Task item:
Your task is to copy the lines of the data below from the line holding "- LightGBM también" through the line holding "1. Carga los", inclusive, exactly and with nothing added.

===== Exercise data =====

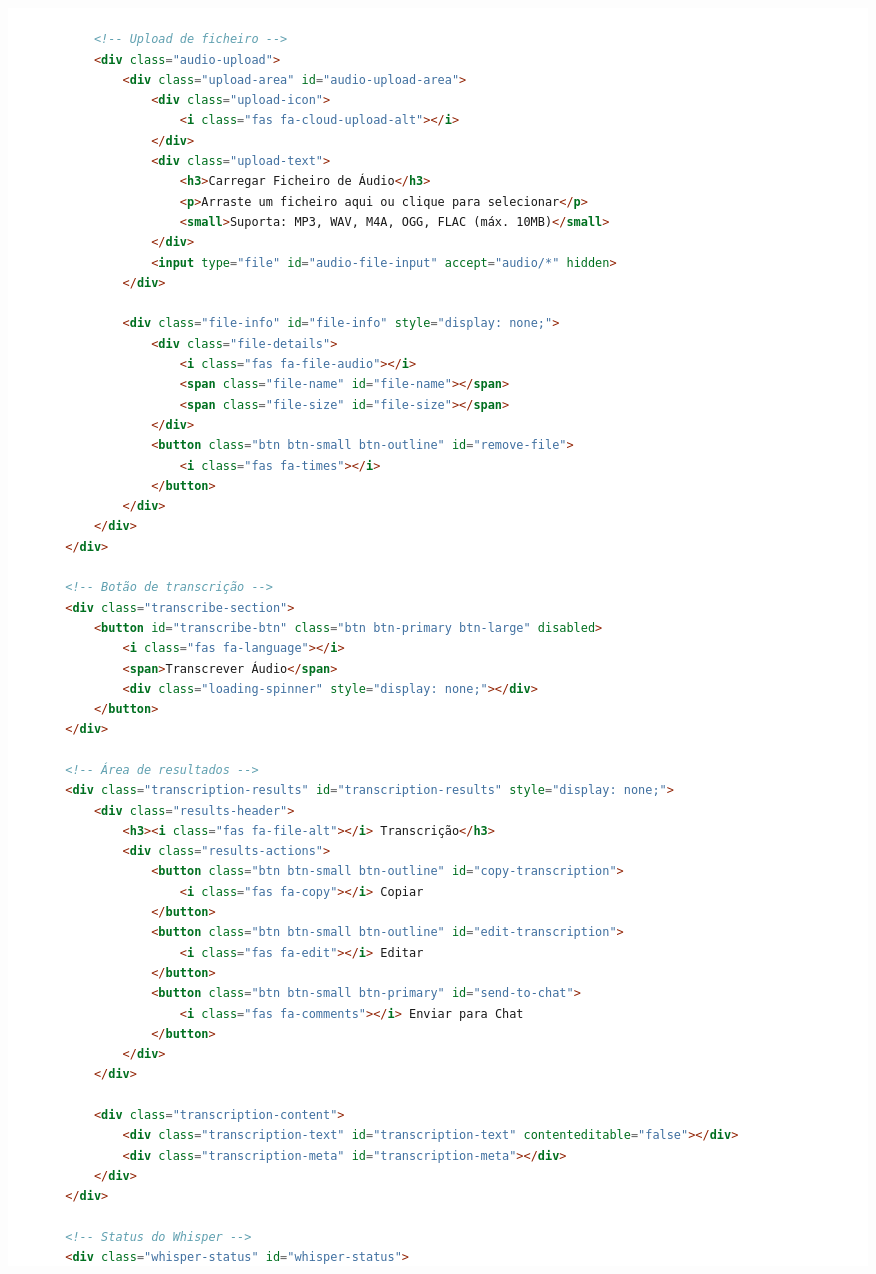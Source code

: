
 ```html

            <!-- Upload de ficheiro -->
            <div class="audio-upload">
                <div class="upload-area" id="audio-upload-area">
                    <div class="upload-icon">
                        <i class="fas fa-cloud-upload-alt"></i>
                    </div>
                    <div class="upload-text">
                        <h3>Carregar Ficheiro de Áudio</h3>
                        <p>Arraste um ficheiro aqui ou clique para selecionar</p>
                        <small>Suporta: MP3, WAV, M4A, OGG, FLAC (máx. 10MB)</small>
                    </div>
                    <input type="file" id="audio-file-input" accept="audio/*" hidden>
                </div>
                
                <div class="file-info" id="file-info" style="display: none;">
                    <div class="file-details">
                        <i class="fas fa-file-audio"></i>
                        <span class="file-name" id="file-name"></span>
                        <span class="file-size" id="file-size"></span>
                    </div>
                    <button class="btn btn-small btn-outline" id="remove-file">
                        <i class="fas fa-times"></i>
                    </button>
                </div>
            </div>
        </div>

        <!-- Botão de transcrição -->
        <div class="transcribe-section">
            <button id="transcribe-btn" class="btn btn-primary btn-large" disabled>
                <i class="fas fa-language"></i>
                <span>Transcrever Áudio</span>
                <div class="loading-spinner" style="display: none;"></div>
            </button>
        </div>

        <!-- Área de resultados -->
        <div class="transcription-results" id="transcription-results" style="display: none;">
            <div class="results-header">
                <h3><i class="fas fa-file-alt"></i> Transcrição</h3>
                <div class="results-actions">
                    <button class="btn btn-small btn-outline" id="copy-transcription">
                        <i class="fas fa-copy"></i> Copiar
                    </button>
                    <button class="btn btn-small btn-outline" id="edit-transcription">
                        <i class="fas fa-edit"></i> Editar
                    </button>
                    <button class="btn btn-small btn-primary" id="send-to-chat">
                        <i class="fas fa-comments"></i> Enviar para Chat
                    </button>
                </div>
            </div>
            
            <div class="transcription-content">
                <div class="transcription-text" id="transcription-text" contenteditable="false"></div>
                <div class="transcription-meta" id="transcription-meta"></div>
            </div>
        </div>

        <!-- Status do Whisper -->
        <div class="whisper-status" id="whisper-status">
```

=====
===== Exercise data =====

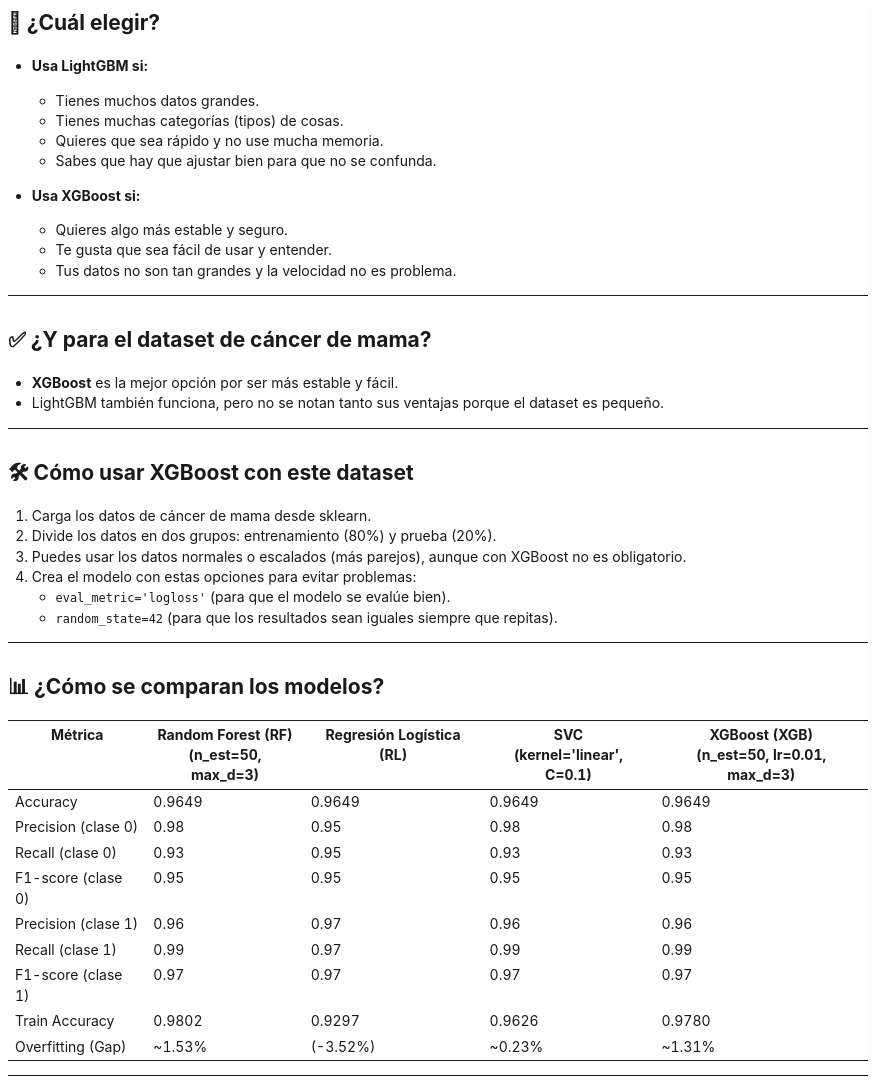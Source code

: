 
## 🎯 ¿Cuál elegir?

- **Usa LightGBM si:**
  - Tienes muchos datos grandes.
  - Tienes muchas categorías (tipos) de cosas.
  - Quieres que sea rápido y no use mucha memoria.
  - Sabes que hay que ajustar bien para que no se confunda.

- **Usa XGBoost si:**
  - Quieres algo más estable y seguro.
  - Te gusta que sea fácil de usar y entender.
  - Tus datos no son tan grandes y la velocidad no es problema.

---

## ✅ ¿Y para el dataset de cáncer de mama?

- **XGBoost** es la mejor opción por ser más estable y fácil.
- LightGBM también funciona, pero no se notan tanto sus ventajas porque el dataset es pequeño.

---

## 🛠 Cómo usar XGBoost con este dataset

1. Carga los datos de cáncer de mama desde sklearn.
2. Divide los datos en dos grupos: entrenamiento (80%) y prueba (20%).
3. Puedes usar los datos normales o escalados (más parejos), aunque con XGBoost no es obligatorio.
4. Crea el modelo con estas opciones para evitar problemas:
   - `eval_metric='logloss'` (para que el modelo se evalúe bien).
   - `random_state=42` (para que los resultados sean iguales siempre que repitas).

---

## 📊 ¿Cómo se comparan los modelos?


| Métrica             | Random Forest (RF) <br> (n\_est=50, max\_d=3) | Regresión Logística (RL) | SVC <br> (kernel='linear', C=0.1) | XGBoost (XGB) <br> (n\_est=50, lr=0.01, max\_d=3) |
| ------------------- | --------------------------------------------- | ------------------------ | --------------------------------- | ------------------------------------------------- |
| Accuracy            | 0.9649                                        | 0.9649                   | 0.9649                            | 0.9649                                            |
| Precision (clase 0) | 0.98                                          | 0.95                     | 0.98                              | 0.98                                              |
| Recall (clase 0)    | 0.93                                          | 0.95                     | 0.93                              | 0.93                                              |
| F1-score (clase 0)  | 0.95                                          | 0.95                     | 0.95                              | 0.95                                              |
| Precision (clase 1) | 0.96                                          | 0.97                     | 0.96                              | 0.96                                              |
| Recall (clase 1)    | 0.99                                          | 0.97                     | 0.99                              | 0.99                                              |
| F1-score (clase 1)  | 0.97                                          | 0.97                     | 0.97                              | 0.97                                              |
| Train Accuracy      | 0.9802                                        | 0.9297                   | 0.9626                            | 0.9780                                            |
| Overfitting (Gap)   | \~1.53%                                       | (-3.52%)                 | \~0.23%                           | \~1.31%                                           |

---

=====
===== Exercise data =====

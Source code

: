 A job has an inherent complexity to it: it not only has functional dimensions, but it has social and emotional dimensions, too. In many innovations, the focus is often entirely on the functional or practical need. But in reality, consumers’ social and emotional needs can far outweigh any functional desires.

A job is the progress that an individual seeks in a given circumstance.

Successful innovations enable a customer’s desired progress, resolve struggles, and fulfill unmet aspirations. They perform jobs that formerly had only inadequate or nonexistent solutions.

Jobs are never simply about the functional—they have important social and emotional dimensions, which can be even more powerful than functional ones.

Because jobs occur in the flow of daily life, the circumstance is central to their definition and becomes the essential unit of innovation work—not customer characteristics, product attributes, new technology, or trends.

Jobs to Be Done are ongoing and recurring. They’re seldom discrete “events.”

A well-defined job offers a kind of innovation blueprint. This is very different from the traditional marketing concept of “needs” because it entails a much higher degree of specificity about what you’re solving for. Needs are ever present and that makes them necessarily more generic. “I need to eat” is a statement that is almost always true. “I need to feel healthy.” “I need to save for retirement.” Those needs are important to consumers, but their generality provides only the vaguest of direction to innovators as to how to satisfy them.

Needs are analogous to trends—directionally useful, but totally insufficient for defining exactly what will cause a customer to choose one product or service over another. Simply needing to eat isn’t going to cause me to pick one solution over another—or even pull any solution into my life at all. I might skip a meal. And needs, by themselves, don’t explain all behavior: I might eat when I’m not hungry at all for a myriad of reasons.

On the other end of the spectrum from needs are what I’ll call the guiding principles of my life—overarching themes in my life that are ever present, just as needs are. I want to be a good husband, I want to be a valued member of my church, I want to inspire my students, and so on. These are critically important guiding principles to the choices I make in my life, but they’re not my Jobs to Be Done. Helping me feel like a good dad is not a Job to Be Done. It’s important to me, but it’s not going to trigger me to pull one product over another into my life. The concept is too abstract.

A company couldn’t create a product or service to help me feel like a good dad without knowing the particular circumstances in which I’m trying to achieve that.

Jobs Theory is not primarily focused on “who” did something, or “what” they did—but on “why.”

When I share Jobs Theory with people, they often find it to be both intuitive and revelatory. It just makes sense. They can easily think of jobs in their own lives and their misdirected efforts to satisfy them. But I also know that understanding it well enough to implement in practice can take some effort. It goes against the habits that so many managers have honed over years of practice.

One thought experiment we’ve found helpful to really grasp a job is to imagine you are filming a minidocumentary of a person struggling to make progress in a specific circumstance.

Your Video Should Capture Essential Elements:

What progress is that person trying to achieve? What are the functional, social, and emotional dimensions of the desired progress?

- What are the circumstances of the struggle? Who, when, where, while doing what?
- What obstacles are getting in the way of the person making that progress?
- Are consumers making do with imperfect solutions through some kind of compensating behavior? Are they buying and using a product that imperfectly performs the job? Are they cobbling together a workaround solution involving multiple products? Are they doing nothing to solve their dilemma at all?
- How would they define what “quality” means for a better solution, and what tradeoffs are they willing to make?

=====

The answer:
- LightGBM también funciona, pero no se notan tanto sus ventajas porque el dataset es pequeño.

---

## 🛠 Cómo usar XGBoost con este dataset

1. Carga los datos de cáncer de mama desde sklearn.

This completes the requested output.